■ WORK TO BE COMPLETED
Exactly as written, output each of the lines below, with no images.

'''

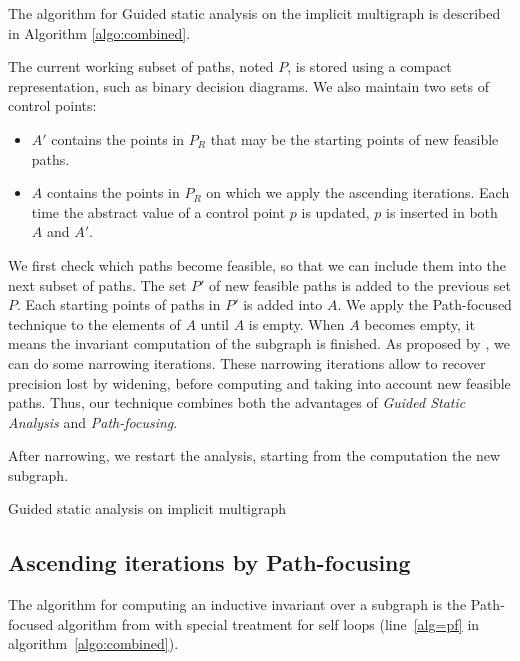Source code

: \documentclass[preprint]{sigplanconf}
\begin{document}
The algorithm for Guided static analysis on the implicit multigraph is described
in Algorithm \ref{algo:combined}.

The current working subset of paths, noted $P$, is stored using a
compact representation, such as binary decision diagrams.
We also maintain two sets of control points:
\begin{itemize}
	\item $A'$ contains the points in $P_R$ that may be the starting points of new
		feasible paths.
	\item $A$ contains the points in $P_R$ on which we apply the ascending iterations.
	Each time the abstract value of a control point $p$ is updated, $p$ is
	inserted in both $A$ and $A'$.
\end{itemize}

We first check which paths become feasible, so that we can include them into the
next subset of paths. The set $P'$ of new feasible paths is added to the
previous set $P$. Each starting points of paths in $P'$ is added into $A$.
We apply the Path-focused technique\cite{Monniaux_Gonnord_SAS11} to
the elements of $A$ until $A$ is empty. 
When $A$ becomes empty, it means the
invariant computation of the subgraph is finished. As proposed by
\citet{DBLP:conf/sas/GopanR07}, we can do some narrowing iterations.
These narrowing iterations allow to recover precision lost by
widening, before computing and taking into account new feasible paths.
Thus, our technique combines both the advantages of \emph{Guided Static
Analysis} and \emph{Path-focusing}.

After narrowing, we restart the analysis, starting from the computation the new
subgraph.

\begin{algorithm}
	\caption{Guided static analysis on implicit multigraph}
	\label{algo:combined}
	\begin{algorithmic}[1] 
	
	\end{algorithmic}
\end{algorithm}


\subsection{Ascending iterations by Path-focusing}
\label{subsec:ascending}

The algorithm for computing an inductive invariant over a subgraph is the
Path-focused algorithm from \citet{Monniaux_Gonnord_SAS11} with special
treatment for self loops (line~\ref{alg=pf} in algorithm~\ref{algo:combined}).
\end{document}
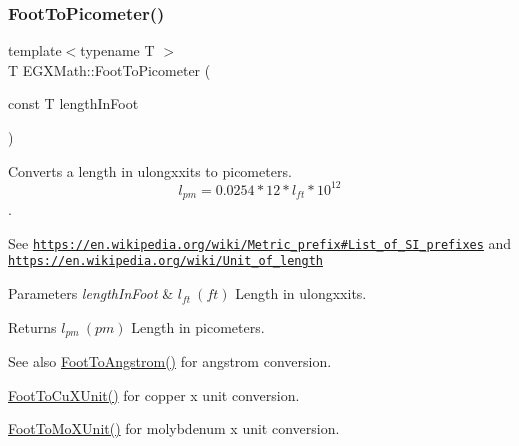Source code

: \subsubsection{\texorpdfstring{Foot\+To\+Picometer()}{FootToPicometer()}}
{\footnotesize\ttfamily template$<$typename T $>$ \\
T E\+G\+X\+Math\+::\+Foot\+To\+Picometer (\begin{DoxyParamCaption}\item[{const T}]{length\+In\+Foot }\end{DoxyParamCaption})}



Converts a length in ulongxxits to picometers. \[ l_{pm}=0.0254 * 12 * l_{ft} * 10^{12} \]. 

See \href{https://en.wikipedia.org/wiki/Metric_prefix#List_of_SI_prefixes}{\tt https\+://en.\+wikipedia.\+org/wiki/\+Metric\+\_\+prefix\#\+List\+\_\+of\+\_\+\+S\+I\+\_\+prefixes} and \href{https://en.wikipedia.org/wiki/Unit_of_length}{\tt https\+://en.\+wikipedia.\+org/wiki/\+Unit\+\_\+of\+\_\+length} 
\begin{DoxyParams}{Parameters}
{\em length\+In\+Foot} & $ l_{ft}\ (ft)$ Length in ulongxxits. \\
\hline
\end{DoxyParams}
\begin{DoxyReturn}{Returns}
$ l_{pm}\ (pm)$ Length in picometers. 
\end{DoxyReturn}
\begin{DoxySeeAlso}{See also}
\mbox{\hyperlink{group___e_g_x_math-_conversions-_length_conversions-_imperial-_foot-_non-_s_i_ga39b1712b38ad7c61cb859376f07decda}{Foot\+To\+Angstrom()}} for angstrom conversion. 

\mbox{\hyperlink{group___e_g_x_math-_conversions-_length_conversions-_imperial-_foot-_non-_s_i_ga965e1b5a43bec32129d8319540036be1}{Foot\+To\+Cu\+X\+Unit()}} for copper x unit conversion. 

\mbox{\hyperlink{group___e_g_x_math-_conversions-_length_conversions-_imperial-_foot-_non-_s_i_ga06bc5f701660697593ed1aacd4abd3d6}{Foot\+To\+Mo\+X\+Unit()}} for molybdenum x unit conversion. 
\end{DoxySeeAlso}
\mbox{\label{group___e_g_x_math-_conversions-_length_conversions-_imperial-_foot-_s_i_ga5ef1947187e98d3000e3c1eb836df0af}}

'''

■ COMPLETED EXERCISE
Source code

: \documentclass[preprint]{sigplanconf}
\begin{document}
The algorithm for Guided static analysis on the implicit multigraph is described
in Algorithm \ref{algo:combined}.

The current working subset of paths, noted $P$, is stored using a
compact representation, such as binary decision diagrams.
We also maintain two sets of control points:
\begin{itemize}
	\item $A'$ contains the points in $P_R$ that may be the starting points of new
		feasible paths.
	\item $A$ contains the points in $P_R$ on which we apply the ascending iterations.
	Each time the abstract value of a control point $p$ is updated, $p$ is
	inserted in both $A$ and $A'$.
\end{itemize}

We first check which paths become feasible, so that we can include them into the
next subset of paths. The set $P'$ of new feasible paths is added to the
previous set $P$. Each starting points of paths in $P'$ is added into $A$.
We apply the Path-focused technique\cite{Monniaux_Gonnord_SAS11} to
the elements of $A$ until $A$ is empty. 
When $A$ becomes empty, it means the
invariant computation of the subgraph is finished. As proposed by
\citet{DBLP:conf/sas/GopanR07}, we can do some narrowing iterations.
These narrowing iterations allow to recover precision lost by
widening, before computing and taking into account new feasible paths.
Thus, our technique combines both the advantages of \emph{Guided Static
Analysis} and \emph{Path-focusing}.

After narrowing, we restart the analysis, starting from the computation the new
subgraph.

\begin{algorithm}
	\caption{Guided static analysis on implicit multigraph}
	\label{algo:combined}
	\begin{algorithmic}[1] 
	
	\end{algorithmic}
\end{algorithm}


\subsection{Ascending iterations by Path-focusing}
\label{subsec:ascending}

The algorithm for computing an inductive invariant over a subgraph is the
Path-focused algorithm from \citet{Monniaux_Gonnord_SAS11} with special
treatment for self loops (line~\ref{alg=pf} in algorithm~\ref{algo:combined}).
\end{document}
Source code

: \subsubsection{\texorpdfstring{Foot\+To\+Picometer()}{FootToPicometer()}}
{\footnotesize\ttfamily template$<$typename T $>$ \\
T E\+G\+X\+Math\+::\+Foot\+To\+Picometer (\begin{DoxyParamCaption}\item[{const T}]{length\+In\+Foot }\end{DoxyParamCaption})}



Converts a length in ulongxxits to picometers. \[ l_{pm}=0.0254 * 12 * l_{ft} * 10^{12} \]. 

See \href{https://en.wikipedia.org/wiki/Metric_prefix#List_of_SI_prefixes}{\tt https\+://en.\+wikipedia.\+org/wiki/\+Metric\+\_\+prefix\#\+List\+\_\+of\+\_\+\+S\+I\+\_\+prefixes} and \href{https://en.wikipedia.org/wiki/Unit_of_length}{\tt https\+://en.\+wikipedia.\+org/wiki/\+Unit\+\_\+of\+\_\+length} 
\begin{DoxyParams}{Parameters}
{\em length\+In\+Foot} & $ l_{ft}\ (ft)$ Length in ulongxxits. \\
\hline
\end{DoxyParams}
\begin{DoxyReturn}{Returns}
$ l_{pm}\ (pm)$ Length in picometers. 
\end{DoxyReturn}
\begin{DoxySeeAlso}{See also}
\mbox{\hyperlink{group___e_g_x_math-_conversions-_length_conversions-_imperial-_foot-_non-_s_i_ga39b1712b38ad7c61cb859376f07decda}{Foot\+To\+Angstrom()}} for angstrom conversion. 

\mbox{\hyperlink{group___e_g_x_math-_conversions-_length_conversions-_imperial-_foot-_non-_s_i_ga965e1b5a43bec32129d8319540036be1}{Foot\+To\+Cu\+X\+Unit()}} for copper x unit conversion. 

\mbox{\hyperlink{group___e_g_x_math-_conversions-_length_conversions-_imperial-_foot-_non-_s_i_ga06bc5f701660697593ed1aacd4abd3d6}{Foot\+To\+Mo\+X\+Unit()}} for molybdenum x unit conversion. 
\end{DoxySeeAlso}
\mbox{\label{group___e_g_x_math-_conversions-_length_conversions-_imperial-_foot-_s_i_ga5ef1947187e98d3000e3c1eb836df0af}}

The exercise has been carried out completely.